After more than two hours of discussion, the committee asked for more information regarding sewer service for the development, calling for another meeting on the issue in 15 days.

Four communities on the committee, the city of Stevens Point, the village of Park Ridge and the towns of Hull and Linwood, voted to postpone action while the city prepares and reviews data about the sewer extension. The villages of Plover and Whiting and the town of Plover voted against the postponement.

While the simple vote is 4-3, voting is based on a weighted scale, with the actual tally amounting to about two-thirds favoring postponement and one-third opposing it.

The vote is the same as the committee's Feb. 12 rejection of a request from the village of Plover to remove 120 acres on the south side of Forest Drive on the southern edge of the village and replace them with 120 acres for the proposed retail development. That development was formerly known as Portage County Market Place.

Charles Ledin, chief of the Great Lakes and Watershed Planning Section of the state Department of Natural Resources (DNR), returned the request to the committee. He asked it to readdress the issue and conform to Natural Resources regulation 121 of the Wisconsin Administrative Code regarding the cost-effective method of wastewater treatment and assessing the need for delineating and excluding environmentally sensitive areas.

Ledin, who was in Chicago, Ill., addressed the committee via telephone on a conference call during the meeting and offered to facilitate a future meeting on the issue.

Kevin Copeley of TOLD Development, which is developing Crossroads, expressed his dissatisfaction that the communities were arguing for an engineering study, delaying a multi-million-dollar development. "I think it's unfortunate that we are here today debating a cost study to provide sewer service for $76,000 (Plover's estimated cost of the sewer extension). It will take a lot of time.

"We have signed purchase agreements with Kohl's and Lowe's to purchase property and develop stores. Kohl's wants to break ground this fall," he said. "It's not fair to the landowner, to the village, to our clients to spend months and months debating who is going to sewer the area when it's going to cost less than $100,000. These postponements are more than irritating. They're problematic."

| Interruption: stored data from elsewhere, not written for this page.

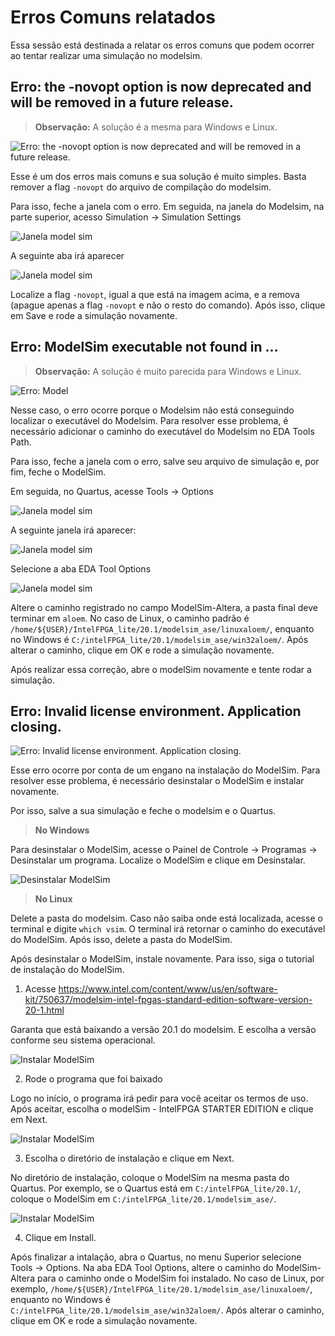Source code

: # Erros Comuns relatados

Essa sessão está destinada a relatar os erros comuns que podem ocorrer ao tentar realizar uma simulação no modelsim.

## Erro: the -novopt option is now deprecated and will be removed in a future release.

> **Observação:** A solução é a mesma para Windows e Linux.

<img src="./img/novopt/erroNovopt.jpeg" alt="Erro: the -novopt option is now deprecated and will be removed in a future release." style="max-width:500px; max-height:300px;" />

Esse é um dos erros mais comuns e sua solução é muito simples. Basta remover a flag `-novopt` do arquivo de compilação do modelsim. 

Para isso, feche a janela com o erro. Em seguida, na janela do Modelsim, na parte superior, acesso Simulation -> Simulation Settings

<img src = "./img/novopt/exemploModelSim.png" alt="Janela model sim" style="max-width:500px; max-height:300px;" />

A seguinte aba irá aparecer

<img src = "./img/novopt/flagnovopt.jpeg" alt="Janela model sim" style="max-width:500px; max-height:300px;" />

Localize a flag `-novopt`, igual a que está na imagem acima, e a remova (apague apenas a flag `-novopt` e não o resto do comando). Após isso, clique em Save e rode a simulação novamente.

## Erro: ModelSim executable not found in ...

> **Observação:** A solução é muito parecida para Windows e Linux.

<img src="./img/Executable_not_found/erroModel.png" alt="Erro: Model" style="max-width:500px; max-height:300px;" />

Nesse caso, o erro ocorre porque o Modelsim não está conseguindo localizar o executável do Modelsim. Para resolver esse problema, é necessário adicionar o caminho do executável do Modelsim no EDA Tools Path.

Para isso, feche a janela com o erro, salve seu arquivo de simulação e, por fim, feche o ModelSim.

Em seguida, no Quartus, acesse Tools -> Options

<img src = "./img/Executable_not_found/quartusMenu.png" alt="Janela model sim" style="max-width:500px; max-height:300px;" />

A seguinte janela irá aparecer:

<img src = "./img/Executable_not_found/quartusOptions.png" alt="Janela model sim" style="max-width:500px; max-height:300px;" />

Selecione a aba EDA Tool Options

<img src = "./img/Executable_not_found/quartusEda.png" alt="Janela model sim" style="max-width:500px; max-height:300px;" />

Altere o caminho registrado no campo ModelSim-Altera, a pasta final deve terminar em `aloem`. No caso de Linux, o caminho padrão é `/home/${USER}/IntelFPGA_lite/20.1/modelsim_ase/linuxaloem/`, enquanto no Windows é `C:/intelFPGA_lite/20.1/modelsim_ase/win32aloem/`. Após alterar o caminho, clique em OK e rode a simulação novamente.

Após realizar essa correção, abre o modelSim novamente e tente rodar a simulação.


## Erro: Invalid license environment. Application closing.

<img src = "./img/license/erroLicense.jpeg" alt="Erro: Invalid license environment. Application closing." style="max-width:500px; max-height:300px;" />

Esse erro ocorre por conta de um engano na instalação do ModelSim. Para resolver esse problema, é necessário desinstalar o ModelSim e instalar novamente.

Por isso, salve a sua simulação e feche o modelsim e o Quartus.

> **No Windows** 

Para desinstalar o ModelSim, acesse o Painel de Controle -> Programas -> Desinstalar um programa. Localize o ModelSim e clique em Desinstalar.

<img src="./img/license/desinstalar.jpeg" alt="Desinstalar ModelSim" style="max-width:500px; max-height:300px;" />

> **No Linux**

Delete a pasta do modelsim. Caso não saiba onde está localizada, acesse o terminal e digite `which vsim`. O terminal irá retornar o caminho do executável do ModelSim. Após isso, delete a pasta do ModelSim.

Após desinstalar o ModelSim, instale novamente. Para isso, siga o tutorial de instalação do ModelSim.

1. Acesse https://www.intel.com/content/www/us/en/software-kit/750637/modelsim-intel-fpgas-standard-edition-software-version-20-1.html

Garanta que está baixando a versão 20.1 do modelsim. E escolha a versão conforme seu sistema operacional.

<img src ="./img/license/instalar.jpeg" alt="Instalar ModelSim" style="max-width:500px; max-height:300px;" />

2. Rode o programa que foi baixado

Logo no início, o programa irá pedir para você aceitar os termos de uso. Após aceitar, escolha o modelSim - IntelFPGA STARTER EDITION e clique em Next.

<img src ="./img/license/step1.jpeg" alt="Instalar ModelSim" style="max-width:500px; max-height:300px;" />

3. Escolha o diretório de instalação e clique em Next.

No diretório de instalação, coloque o ModelSim na mesma pasta do Quartus. Por exemplo, se o Quartus está em `C:/intelFPGA_lite/20.1/`, coloque o ModelSim em `C:/intelFPGA_lite/20.1/modelsim_ase/`.

<img src ="./img/license/step2.jpeg" alt="Instalar ModelSim" style="max-width:500px; max-height:300px;" />

4. Clique em Install.

Após finalizar a intalação, abra o Quartus, no menu Superior selecione Tools -> Options. Na aba EDA Tool Options, altere o caminho do ModelSim-Altera para o caminho onde o ModelSim foi instalado. No caso de Linux, por exemplo, `/home/${USER}/IntelFPGA_lite/20.1/modelsim_ase/linuxaloem/`, enquanto no Windows é `C:/intelFPGA_lite/20.1/modelsim_ase/win32aloem/`. Após alterar o caminho, clique em OK e rode a simulação novamente.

Plover Village Administrator Dan Mahoney said time is of the essence with the project. "We are at a position where there is a financial impact if this project doesn't start. We're talking about a $100 million project," he said. "We need to resolve this and move on."

Plover Village President Dan Schlutter called the committee's action "just a delay tactic to make sure this development does not take place. Lowe's would have one of its first sites in the state here. We're working them over."

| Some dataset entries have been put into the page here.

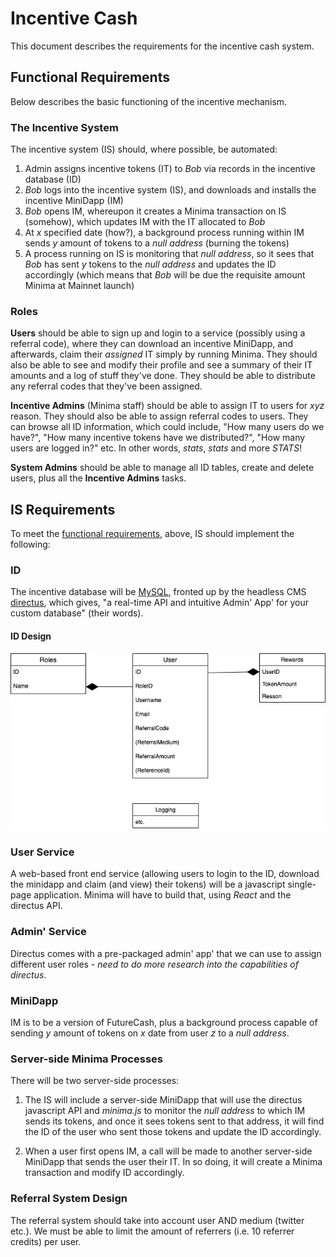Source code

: # Incentive Cash

This document describes the requirements for the incentive cash system.

## Functional Requirements

Below describes the basic functioning of the incentive mechanism.

### The Incentive System

The incentive system (IS) should, where possible, be automated:

1. Admin assigns incentive tokens (IT) to _Bob_ via records in the incentive database (ID)
2. _Bob_ logs into the incentive system (IS), and downloads and installs the incentive MiniDapp (IM)
3. _Bob_ opens IM, whereupon it creates a Minima transaction on IS (somehow), which updates IM with the IT allocated to _Bob_
4. At _x_ specified date (how?), a background process running within IM sends _y_ amount of tokens to a _null address_ (burning the tokens)
5. A process running on IS is monitoring that _null address_, so it sees that _Bob_ has sent _y_ tokens to the _null address_ and updates the ID accordingly (which means that _Bob_ will be due the requisite amount Minima at Mainnet launch)

### Roles

**Users** should be able to sign up and login to a service (possibly using a referral code), where they can download an incentive MiniDapp, and afterwards, claim their _assigned_ IT simply by running Minima. They should also be able to see and modify their profile and see a summary of their IT amounts and a log of stuff they've done. They should be able to distribute any referral codes that they've been assigned.

**Incentive Admins** (Minima staff) should be able to assign IT to users for _xyz_ reason. They should also be able to assign referral codes to users. They can browse all ID information, which could include, "How many users do we have?", "How many incentive tokens have we distributed?", "How many users are logged in?" etc. In other words, _stats_, _stats_ and more _STATS_!

**System Admins** should be able to manage all ID tables, create and delete users, plus all the **Incentive Admins** tasks.

## IS Requirements

To meet the [functional requirements](#functional-requirements), above, IS should implement the following:

### ID

The incentive database will be [MySQL](https://www.mysql.com/), fronted up by the headless CMS [directus](https://directus.io/), which gives, "a real-time API and intuitive Admin' App' for your custom database" (their words).

#### ID Design

![](./images/dbase.png)

### User Service

A web-based front end service (allowing users to login to the ID, download the minidapp and claim (and view) their tokens) will be a javascript single-page application. Minima will have to build that, using _React_ and the directus API.

### Admin' Service

Directus comes with a pre-packaged admin' app' that we can use to assign different user roles - _need to do more research into the capabilities of directus_.

### MiniDapp

IM is to be a version of FutureCash, plus a background process capable of sending _y_ amount of tokens on _x_ date from user _z_ to a _null address_.

### Server-side Minima Processes

There will be two server-side processes:

1. The IS will include a server-side MiniDapp that will use the directus javascript API and _minima.js_ to monitor the _null address_ to which IM sends its tokens, and once it sees tokens sent to that address, it will find the ID of the user who sent those tokens and update the ID accordingly.

2. When a user first opens IM, a call will be made to another server-side MiniDapp that sends the user their IT. In so doing, it will create a Minima transaction and modify ID accordingly.

### Referral System Design

The referral system should take into account user AND medium (twitter etc.). We must be able to limit the amount of referrers (i.e. 10 referrer credits) per user.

Richard A. Lehmann, Madison, Plover's attorney, said he considered the city's study a waste of time and money because he doubted the city would extend sewer to the property even if it was less costly because the city usually doesn't provide sewer service to property outside the city.

Jerry Walters, Whiting's representative on the committee, said the figures for Plover's extension come from Earth Tech, an area firm that area communities on the committee hire for engineering services. "To postpone on the issue that we don't have the information is ridiculous."

Charles Kell, director of the Portage County Planning and Zoning Department, said the county has never had to submit a similar study in the 20 years the committee has been functioning.

Ledin said the recent request was different than any of the others from the committee, because typically local governments support the request, but they didn't in this case. "We don't like it when people are fighting," he said. "We aren't going to solve the differences between local governments and we would like to have those differences worked out before it comes to us."

Ledin said the committee has three options on the request, take no action at all so the village and town of Plover would have to appeal to the DNR for action, re-examine the issue or decide to study the issue further and look at it over a period of time.

Dennis Peterson, president of the Portage County Business Council, said the Business Council Board of Directors issued a statement after the project was first revealed following closed sessions to work out the deals for development.

The council supports development in the county, he said, but is disappointed in the lack of cooperation that has occurred with the development. "We are concerned that we will lose the opportunity to develop that piece of property."

In his letter asking the committee to review its Feb. 12 decision, Ledin had written "we are very concerned with the overall timing of this amendment process. It is very unfortunate that the decision of whether or not to provide sewer service to this parcel follows decisions already finalized through land sales, annexations, development plans and zoning changes.

"Instead of a regional governmental review and debate of how centralized wastewater treatment services can best serve the real and desired local growth patterns, the transcript of the service area review seems to reflect a debate of whether or not commercial development is needed in Portage County," he wrote.

Hull Town Chairman John Holdridge pointed to that comment while saying he supported additional study. "This process has been a mess since it started," he said, explaining that it came after Kell and Portage County initiated the Smart Growth planning process to develop a plan for land use throughout the county. "This is not good planning."

Holdridge also expressed fears about another project Plover is considering, an aquaplex on property now in the town of Plover. "Plover is proposing this and the committee hasn't heard anything about that."

Stevens Point Mayor Gary Wescott also expressed concerns about the planning process for the project. "If we as municipal leaders are to ignore the planning process, we are ignoring the 6,600 responses to questionnaires the county sent out. We are saying the comprehensive planning process is a waste of time."

He said all the municipalities in the county had agreed to work together on land-use planning and then this development was proposed. "I'm sorry that this has occurred," he said. "If we had waited eight or nine months, it would have led to an historic land-use agreement."